Nikolas Xenofontos, director of risk management at easyMarkets (www.easymarkets.com)
The United Kingdom’s decision to leave the European Union (EU) on June 23 may have transformed Britain’s economic outlook for the foreseeable future. According to recent data published by job search engine Adzuna, the immediate impact of the so-called Brexit has been on wages.
In July, the average advertised UK salary was £32,688, down 2.4% from a year earlier. Factoring inflation, real UK wages have declined by 3%, according to Adzuna.
Brexit has played a major role in the “widespread stagnation” of wages, as industries “wait for political and economic decisions to become clearer,” Adzuna said.
While Britain has received some political clarity in recent months with the appointment of Theresa May to Prime Minister and her subsequent cabinet selections, Brexit is expected to take years to come to fruition. According to David Davis, Downing Street’s new Secretary of State for exiting the EU, Britain will formally notify Brussels of its intention to leave the bloc before the end of the year. Mr. Davis has stated his intention to negotiate a new free trade agreement with the EU, but that outcome is far from guaranteed.

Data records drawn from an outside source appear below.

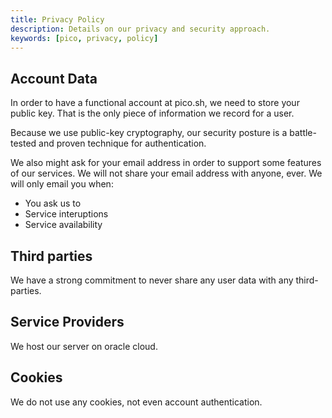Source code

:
 ```yaml
---
title: Privacy Policy
description: Details on our privacy and security approach.
keywords: [pico, privacy, policy]
---
```


## Account Data

In order to have a functional account at pico.sh, we need to store your public
key. That is the only piece of information we record for a user.

Because we use public-key cryptography, our security posture is a battle-tested
and proven technique for authentication.

We also might ask for your email address in order to support some features of
our services. We will not share your email address with anyone, ever. We will
only email you when:

- You ask us to
- Service interuptions
- Service availability

## Third parties

We have a strong commitment to never share any user data with any third-parties.

## Service Providers

We host our server on oracle cloud.

## Cookies

We do not use any cookies, not even account authentication.
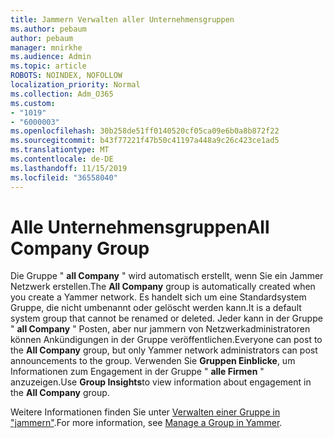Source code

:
 ```yaml
---
title: Jammern Verwalten aller Unternehmensgruppen
ms.author: pebaum
author: pebaum
manager: mnirkhe
ms.audience: Admin
ms.topic: article
ROBOTS: NOINDEX, NOFOLLOW
localization_priority: Normal
ms.collection: Adm_O365
ms.custom:
- "1019"
- "6000003"
ms.openlocfilehash: 30b258de51ff0140520cf05ca09e6b0a8b872f22
ms.sourcegitcommit: b43f77221f47b50c41197a448a9c26c423ce1ad5
ms.translationtype: MT
ms.contentlocale: de-DE
ms.lasthandoff: 11/15/2019
ms.locfileid: "36558040"
---
```

# <a name="all-company-group"></a><span data-ttu-id="7f5d7-102">Alle Unternehmensgruppen</span><span class="sxs-lookup"><span data-stu-id="7f5d7-102">All Company Group</span></span>

<span data-ttu-id="7f5d7-103">Die Gruppe " **all Company** " wird automatisch erstellt, wenn Sie ein Jammer Netzwerk erstellen.</span><span class="sxs-lookup"><span data-stu-id="7f5d7-103">The **All Company** group is automatically created when you create a Yammer network.</span></span> <span data-ttu-id="7f5d7-104">Es handelt sich um eine Standardsystem Gruppe, die nicht umbenannt oder gelöscht werden kann.</span><span class="sxs-lookup"><span data-stu-id="7f5d7-104">It is a default system group that cannot be renamed or deleted.</span></span> <span data-ttu-id="7f5d7-105">Jeder kann in der Gruppe " **all Company** " Posten, aber nur jammern von Netzwerkadministratoren können Ankündigungen in der Gruppe veröffentlichen.</span><span class="sxs-lookup"><span data-stu-id="7f5d7-105">Everyone can post to the **All Company** group, but only Yammer network administrators can post announcements to the group.</span></span> <span data-ttu-id="7f5d7-106">Verwenden Sie **Gruppen Einblicke**, um Informationen zum Engagement in der Gruppe " **alle Firmen** " anzuzeigen.</span><span class="sxs-lookup"><span data-stu-id="7f5d7-106">Use **Group Insights**to view information about engagement in the **All Company** group.</span></span>

<span data-ttu-id="7f5d7-107">Weitere Informationen finden Sie unter [Verwalten einer Gruppe in "jammern"](https://support.office.com/article/Manage-a-group-in-Yammer-6e05c6d6-5548-4c88-89cd-e6757a514ef2).</span><span class="sxs-lookup"><span data-stu-id="7f5d7-107">For more information, see [Manage a Group in Yammer](https://support.office.com/article/Manage-a-group-in-Yammer-6e05c6d6-5548-4c88-89cd-e6757a514ef2).</span></span>
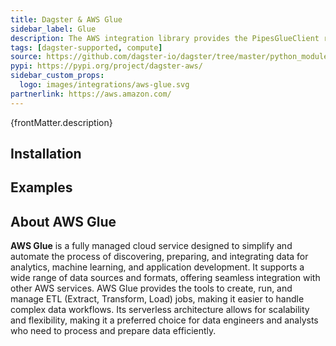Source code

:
 ```yaml
---
title: Dagster & AWS Glue
sidebar_label: Glue
description: The AWS integration library provides the PipesGlueClient resource, enabling you to launch AWS Glue jobs directly from Dagster assets and ops. This integration allows you to pass parameters to Glue code while Dagster receives real-time events, such as logs, asset checks, and asset materializations, from the initiated jobs. With minimal code changes required on the job side, this integration is both efficient and easy to implement.
tags: [dagster-supported, compute]
source: https://github.com/dagster-io/dagster/tree/master/python_modules/libraries/dagster-aws
pypi: https://pypi.org/project/dagster-aws/
sidebar_custom_props:
  logo: images/integrations/aws-glue.svg
partnerlink: https://aws.amazon.com/
---
```


<p>{frontMatter.description}</p>

## Installation

<PackageInstallInstructions packageName="dagster-aws" />

## Examples

<CodeExample path="docs_snippets/docs_snippets/integrations/aws-glue.py" language="python" />

## About AWS Glue

**AWS Glue** is a fully managed cloud service designed to simplify and automate the process of discovering, preparing, and integrating data for analytics, machine learning, and application development. It supports a wide range of data sources and formats, offering seamless integration with other AWS services. AWS Glue provides the tools to create, run, and manage ETL (Extract, Transform, Load) jobs, making it easier to handle complex data workflows. Its serverless architecture allows for scalability and flexibility, making it a preferred choice for data engineers and analysts who need to process and prepare data efficiently.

Until then, employers could be sitting on their hands. If Adzuna’s data are any indication, the average worker will soon feel the pinch.
“The resilience of the jobs market can’t be forgotten,” according to Adzuna co-founder Doug Monro, as quoted by Bloomberg. “The unemployment rate has fallen to levels not seen since 2005 and this is hugely encouraging.”
The Bank of England (BOE) has already doubled down on its efforts to ensure that wages don’t stagnate too much and that the economic recovery doesn’t sputter as a result of Brexit. The Bank slashed interest rates to a new record low of 0.25% in August and expanded the size of its bond purchase program by tens of billions of pounds.
The immediate impact of Brexit hasn’t been entirely negative. The referendum triggered a massive selloff in the British pound, which in turn may have boosted British tourism and retail sales. According to the Confederation of British Industry (CBI), retail sales rose in August at their fastest pace in six months. The official measure of retail sales released by the Office for National Statistics also showed a 1.4% jump in July.
However, long-term the fall in the British pound could negatively impact consumer spending, according to CBI’s head of economic analysis Anna Leach.
“While the fall in sterling has boosted visitor numbers to the UK, it is likely to push up the price of imported goods over time which will mean households will be more likely to rein back spending on non-essentials,” she said.
The UK’s economic growth is forecast to slow considerably next year, according to the BOE.